The Federal Fair Housing Act (FFHA) is a prime example that Congress often does not write clear laws. Congress’ failure to clearly write the FFHA is why reasonable accommodations for tenant guests have been the subject of so much debate. However a thorough analysis of the FFHA, including Congress’ intent in passing the FFHA as determined from the legislative history of the FFHA, leads to the undisputable conclusion that Congress intended to prevent discrimination against non-tenants who are disabled, and associated with existing tenants or applicants. The specific sub-section of the FFHA that requires landlords to make reasonable accommodations for disabled tenants does not mention disabled guests of tenants. However, the FFHA must be read as a whole. The section of the FFHA that addresses disability discrimination mentions “associated persons” several times illustrating Congress’ intent to prohibit housing discrimination against disabled associated persons. The legislative history of the FFHA is summarized in The Joint Statement of the Department of Housing and Urban Development and the Department of Justice – Reasonable Accommodations Under the Fair Housing Act (“Joint Statement”).
The legislative history makes clear that the FFHA was intended to prohibit discrimination not only against tenants, but also against disabled individuals associated with a tenant. Specifically, “the Fair Housing Act’s protection against disability discrimination covers not only home seekers with disabilities but also buyers and renters without disabilities who live or are associated with individuals with disabilities. The Committee intends these provisions to prohibit not only discrimination against the primary purchaser or named lessee, but also to prohibit denials of housing opportunities to applicants because they have children, parents, friends, spouses, roommates, patients, subtenants or other associates who have disabilities.” Additionally, the preamble to proposed HUD rules implementing the FFHA also support the conclusion that the FFHA was intended to prevent discrimination against disabled guests of non-disabled tenants.
Is a reasonable accommodation request based on the disability of an associated person handled the same as a request made by a disabled tenant? Yes. Reasonable accommodation or modification requests made in connection with an associated disabled person should be handled and evaluated the same as requests made by disabled tenants or applicants. The associated disabled person must be disabled; need the accommodation, and the accommodation must be reasonable. Generally, under fair housing laws, disability means a physical or mental impairment that substantially affects a major life activity. Disability related need means that there must be a relationship between the request and the disability. Courts find a disability related need when the requested accommodation lessens the impact of the disability.
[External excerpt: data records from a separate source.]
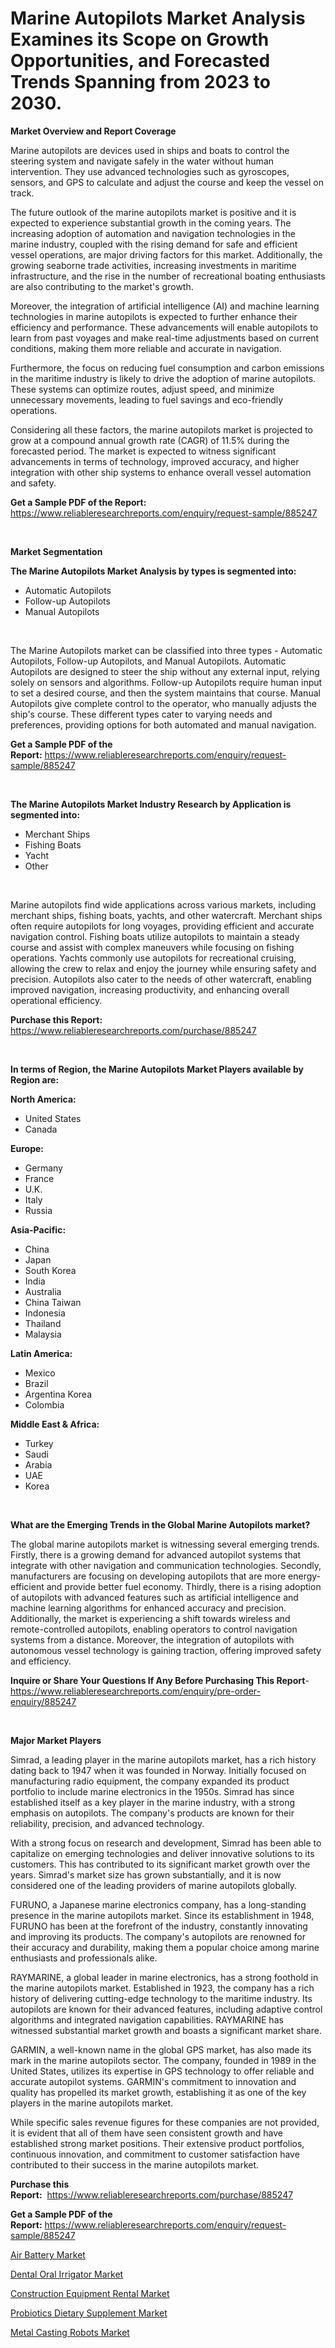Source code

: <p><h1>Marine Autopilots Market Analysis Examines its Scope on Growth Opportunities, and Forecasted Trends Spanning from 2023 to 2030.</h1></p><p><strong>Market Overview and Report Coverage</strong></p>
<p><p>Marine autopilots are devices used in ships and boats to control the steering system and navigate safely in the water without human intervention. They use advanced technologies such as gyroscopes, sensors, and GPS to calculate and adjust the course and keep the vessel on track.</p><p>The future outlook of the marine autopilots market is positive and it is expected to experience substantial growth in the coming years. The increasing adoption of automation and navigation technologies in the marine industry, coupled with the rising demand for safe and efficient vessel operations, are major driving factors for this market. Additionally, the growing seaborne trade activities, increasing investments in maritime infrastructure, and the rise in the number of recreational boating enthusiasts are also contributing to the market's growth.</p><p>Moreover, the integration of artificial intelligence (AI) and machine learning technologies in marine autopilots is expected to further enhance their efficiency and performance. These advancements will enable autopilots to learn from past voyages and make real-time adjustments based on current conditions, making them more reliable and accurate in navigation.</p><p>Furthermore, the focus on reducing fuel consumption and carbon emissions in the maritime industry is likely to drive the adoption of marine autopilots. These systems can optimize routes, adjust speed, and minimize unnecessary movements, leading to fuel savings and eco-friendly operations.</p><p>Considering all these factors, the marine autopilots market is projected to grow at a compound annual growth rate (CAGR) of 11.5% during the forecasted period. The market is expected to witness significant advancements in terms of technology, improved accuracy, and higher integration with other ship systems to enhance overall vessel automation and safety.</p></p>
<p><strong>Get a Sample PDF of the Report:</strong> <a href="https://www.reliableresearchreports.com/enquiry/request-sample/885247">https://www.reliableresearchreports.com/enquiry/request-sample/885247</a></p>
<p>&nbsp;</p>
<p><strong>Market Segmentation</strong></p>
<p><strong>The Marine Autopilots Market Analysis by types is segmented into:</strong></p>
<p><ul><li>Automatic Autopilots</li><li>Follow-up Autopilots</li><li>Manual Autopilots</li></ul></p>
<p>&nbsp;</p>
<p><p>The Marine Autopilots market can be classified into three types - Automatic Autopilots, Follow-up Autopilots, and Manual Autopilots. Automatic Autopilots are designed to steer the ship without any external input, relying solely on sensors and algorithms. Follow-up Autopilots require human input to set a desired course, and then the system maintains that course. Manual Autopilots give complete control to the operator, who manually adjusts the ship's course. These different types cater to varying needs and preferences, providing options for both automated and manual navigation.</p></p>
<p><strong>Get a Sample PDF of the Report:</strong>&nbsp;<a href="https://www.reliableresearchreports.com/enquiry/request-sample/885247">https://www.reliableresearchreports.com/enquiry/request-sample/885247</a></p>
<p>&nbsp;</p>
<p><strong>The Marine Autopilots Market Industry Research by Application is segmented into:</strong></p>
<p><ul><li>Merchant Ships</li><li>Fishing Boats</li><li>Yacht</li><li>Other</li></ul></p>
<p>&nbsp;</p>
<p><p>Marine autopilots find wide applications across various markets, including merchant ships, fishing boats, yachts, and other watercraft. Merchant ships often require autopilots for long voyages, providing efficient and accurate navigation control. Fishing boats utilize autopilots to maintain a steady course and assist with complex maneuvers while focusing on fishing operations. Yachts commonly use autopilots for recreational cruising, allowing the crew to relax and enjoy the journey while ensuring safety and precision. Autopilots also cater to the needs of other watercraft, enabling improved navigation, increasing productivity, and enhancing overall operational efficiency.</p></p>
<p><strong>Purchase this Report:</strong>&nbsp; <a href="https://www.reliableresearchreports.com/purchase/885247">https://www.reliableresearchreports.com/purchase/885247</a></p>
<p>&nbsp;</p>
<p><strong>In terms of Region, the Marine Autopilots Market Players available by Region are:</strong></p>
<p>
    <p> <strong> North America: </strong>
        <ul>
            <li>United States</li>
            <li>Canada</li>
        </ul>
        </p> 
    <p> <strong> Europe: </strong>
        <ul>
            <li>Germany</li>
            <li>France</li>
            <li>U.K.</li>
            <li>Italy</li>
            <li>Russia</li>
        </ul>
        </p> 
    <p> <strong> Asia-Pacific: </strong>
        <ul>
            <li>China</li>
            <li>Japan</li>
            <li>South Korea</li>
            <li>India</li>
            <li>Australia</li>
            <li>China Taiwan</li>
            <li>Indonesia</li>
            <li>Thailand</li>
            <li>Malaysia</li>
        </ul>
        </p> 
    <p> <strong> Latin America: </strong>
        <ul>
            <li>Mexico</li>
            <li>Brazil</li>
            <li>Argentina Korea</li>
            <li>Colombia</li>
        </ul>
        </p> 
    <p> <strong> Middle East & Africa: </strong>
        <ul>
            <li>Turkey</li>
            <li>Saudi</li>
            <li>Arabia</li>
            <li>UAE</li>
            <li>Korea</li>
        </ul>
    </p>
    </p>
<p>&nbsp;</p>
<p><strong>What are the Emerging Trends in the Global Marine Autopilots market?</strong></p>
<p><p>The global marine autopilots market is witnessing several emerging trends. Firstly, there is a growing demand for advanced autopilot systems that integrate with other navigation and communication technologies. Secondly, manufacturers are focusing on developing autopilots that are more energy-efficient and provide better fuel economy. Thirdly, there is a rising adoption of autopilots with advanced features such as artificial intelligence and machine learning algorithms for enhanced accuracy and precision. Additionally, the market is experiencing a shift towards wireless and remote-controlled autopilots, enabling operators to control navigation systems from a distance. Moreover, the integration of autopilots with autonomous vessel technology is gaining traction, offering improved safety and efficiency.</p></p>
<p><strong>Inquire or Share Your Questions If Any Before Purchasing This Report</strong>- <a href="https://www.reliableresearchreports.com/enquiry/pre-order-enquiry/885247">https://www.reliableresearchreports.com/enquiry/pre-order-enquiry/885247</a></p>
<p>&nbsp;</p>
<p><strong>Major Market Players</strong></p>
<p><p>Simrad, a leading player in the marine autopilots market, has a rich history dating back to 1947 when it was founded in Norway. Initially focused on manufacturing radio equipment, the company expanded its product portfolio to include marine electronics in the 1950s. Simrad has since established itself as a key player in the marine industry, with a strong emphasis on autopilots. The company's products are known for their reliability, precision, and advanced technology.</p><p>With a strong focus on research and development, Simrad has been able to capitalize on emerging technologies and deliver innovative solutions to its customers. This has contributed to its significant market growth over the years. Simrad's market size has grown substantially, and it is now considered one of the leading providers of marine autopilots globally.</p><p>FURUNO, a Japanese marine electronics company, has a long-standing presence in the marine autopilots market. Since its establishment in 1948, FURUNO has been at the forefront of the industry, constantly innovating and improving its products. The company's autopilots are renowned for their accuracy and durability, making them a popular choice among marine enthusiasts and professionals alike.</p><p>RAYMARINE, a global leader in marine electronics, has a strong foothold in the marine autopilots market. Established in 1923, the company has a rich history of delivering cutting-edge technology to the maritime industry. Its autopilots are known for their advanced features, including adaptive control algorithms and integrated navigation capabilities. RAYMARINE has witnessed substantial market growth and boasts a significant market share.</p><p>GARMIN, a well-known name in the global GPS market, has also made its mark in the marine autopilots sector. The company, founded in 1989 in the United States, utilizes its expertise in GPS technology to offer reliable and accurate autopilot systems. GARMIN's commitment to innovation and quality has propelled its market growth, establishing it as one of the key players in the marine autopilots market.</p><p>While specific sales revenue figures for these companies are not provided, it is evident that all of them have seen consistent growth and have established strong market positions. Their extensive product portfolios, continuous innovation, and commitment to customer satisfaction have contributed to their success in the marine autopilots market.</p></p>
<p><strong>Purchase this Report:</strong>&nbsp;&nbsp;<a href="https://www.reliableresearchreports.com/purchase/885247">https://www.reliableresearchreports.com/purchase/885247</a></p>
<p></p>
<p><strong>Get a Sample PDF of the Report:</strong>&nbsp;<a href="https://www.reliableresearchreports.com/enquiry/request-sample/885247">https://www.reliableresearchreports.com/enquiry/request-sample/885247</a></p>
<p><p><a href="https://medium.com/@tanaysamar7412/air-battery-market-report-reveals-the-latest-trends-and-growth-opportunities-of-this-market-480711d2471c">Air Battery Market</a></p><p><a href="https://www.linkedin.com/pulse/dental-oral-irrigator-market-share-amp-new-trends-analysis-5eiwe/">Dental Oral Irrigator Market</a></p><p><a href="https://www.linkedin.com/pulse/construction-equipment-rental-market-insights-players-dchne/">Construction Equipment Rental Market</a></p><p><a href="https://medium.com/@carolynfuller1997/probiotics-dietary-supplement-market-insight-market-trends-growth-forecasted-from-2023-to-2030-95daa50115c1">Probiotics Dietary Supplement Market</a></p><p><a href="https://www.linkedin.com/pulse/decoding-metal-casting-robots-market-deep-dive-latest-osxxe/">Metal Casting Robots Market</a></p></p>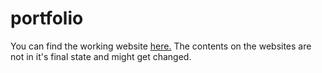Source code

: 
# portfolio
You can find the working website <a href="https://zirix.ga/">here.</a>
The contents on the websites are not in it's final state and might get changed.


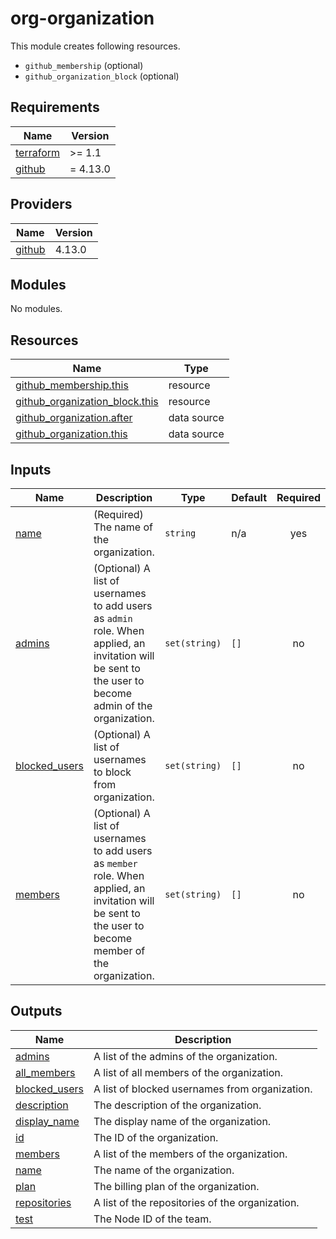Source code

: # org-organization

This module creates following resources.

- `github_membership` (optional)
- `github_organization_block` (optional)

<!-- BEGINNING OF PRE-COMMIT-TERRAFORM DOCS HOOK -->
## Requirements

| Name | Version |
|------|---------|
| <a name="requirement_terraform"></a> [terraform](#requirement\_terraform) | >= 1.1 |
| <a name="requirement_github"></a> [github](#requirement\_github) | = 4.13.0 |

## Providers

| Name | Version |
|------|---------|
| <a name="provider_github"></a> [github](#provider\_github) | 4.13.0 |

## Modules

No modules.

## Resources

| Name | Type |
|------|------|
| [github_membership.this](https://registry.terraform.io/providers/hashicorp/github/4.13.0/docs/resources/membership) | resource |
| [github_organization_block.this](https://registry.terraform.io/providers/hashicorp/github/4.13.0/docs/resources/organization_block) | resource |
| [github_organization.after](https://registry.terraform.io/providers/hashicorp/github/4.13.0/docs/data-sources/organization) | data source |
| [github_organization.this](https://registry.terraform.io/providers/hashicorp/github/4.13.0/docs/data-sources/organization) | data source |

## Inputs

| Name | Description | Type | Default | Required |
|------|-------------|------|---------|:--------:|
| <a name="input_name"></a> [name](#input\_name) | (Required) The name of the organization. | `string` | n/a | yes |
| <a name="input_admins"></a> [admins](#input\_admins) | (Optional) A list of usernames to add users as `admin` role. When applied, an invitation will be sent to the user to become admin of the organization. | `set(string)` | `[]` | no |
| <a name="input_blocked_users"></a> [blocked\_users](#input\_blocked\_users) | (Optional) A list of usernames to block from organization. | `set(string)` | `[]` | no |
| <a name="input_members"></a> [members](#input\_members) | (Optional) A list of usernames to add users as `member` role. When applied, an invitation will be sent to the user to become member of the organization. | `set(string)` | `[]` | no |

## Outputs

| Name | Description |
|------|-------------|
| <a name="output_admins"></a> [admins](#output\_admins) | A list of the admins of the organization. |
| <a name="output_all_members"></a> [all\_members](#output\_all\_members) | A list of all members of the organization. |
| <a name="output_blocked_users"></a> [blocked\_users](#output\_blocked\_users) | A list of blocked usernames from organization. |
| <a name="output_description"></a> [description](#output\_description) | The description of the organization. |
| <a name="output_display_name"></a> [display\_name](#output\_display\_name) | The display name of the organization. |
| <a name="output_id"></a> [id](#output\_id) | The ID of the organization. |
| <a name="output_members"></a> [members](#output\_members) | A list of the members of the organization. |
| <a name="output_name"></a> [name](#output\_name) | The name of the organization. |
| <a name="output_plan"></a> [plan](#output\_plan) | The billing plan of the organization. |
| <a name="output_repositories"></a> [repositories](#output\_repositories) | A list of the repositories of the organization. |
| <a name="output_test"></a> [test](#output\_test) | The Node ID of the team. |
<!-- END OF PRE-COMMIT-TERRAFORM DOCS HOOK -->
Reasonableness means that a request is feasible (possible) and practical under the circumstances. Requests that result in an undue financial or administrative burden, fundamentally alter the nature of housing, or that require a landlord to provide services that the landlord normally does not provide may be considered to be unreasonable. However, landlords are strongly cautioned to seek expert advice before determining a requested accommodation is unreasonable. Remember under the FFHA, landlords are required to shoulder some financial burden in connection with reasonable accommodation requests and that different rules apply to communities receiving federal money. Evaluating some common scenarios that might come up at your community illustrates application of the rules.
You manage a community that does not allow pets, including visiting pets. A non-disabled tenant has a friend that visits with a dog. When you inform the tenant that no pets are allowed on the property, the tenant informs you that his friend is disabled, and that because the dog is a companion animal, he is asking for an exception to the community’s no pet rules. Do you have to grant this request? Maybe. If the friend is disabled, has a disability related need for the dog, and the request is reasonable, you would have to allow the friend to visit with the dog. If the friend isn’t disabled (as defined by fair housing laws), or doesn’t have a disability related need to have the dog come with him when visiting your tenant, then you could deny the request. You could also deny the request, if during the required interactive dialog process, you discover that the dog has vicious tendencies and has bitten several people in the past.
Other possible common scenarios involve associated persons that are mentally disabled. Almost every community requires persons eighteen years or older to apply, be screened, and sign the lease. A married couple with a mentally disabled sixteen year old lives at your community. These tenants have been exemplary and have renewed several times. Time flies, and it is now two years later, and the tenant’s child is now eighteen. Similarly, the mother of the wife of a married couple moves in with the couple. The mother suffers from Alzheimer’s. Can you enforce the community’s application, screening, and lease signing policies in these situations?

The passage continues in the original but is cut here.